> Directions
What lines of the data include the string "test"? Copy them all.

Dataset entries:
↓↓↓

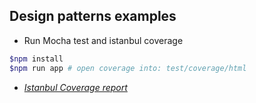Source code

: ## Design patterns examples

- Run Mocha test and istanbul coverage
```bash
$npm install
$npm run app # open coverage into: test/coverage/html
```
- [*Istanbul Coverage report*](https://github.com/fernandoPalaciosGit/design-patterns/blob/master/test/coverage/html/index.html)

↑↑↑

> Solution to this task
- Run Mocha test and istanbul coverage
$npm run app # open coverage into: test/coverage/html
- [*Istanbul Coverage report*](https://github.com/fernandoPalaciosGit/design-patterns/blob/master/test/coverage/html/index.html)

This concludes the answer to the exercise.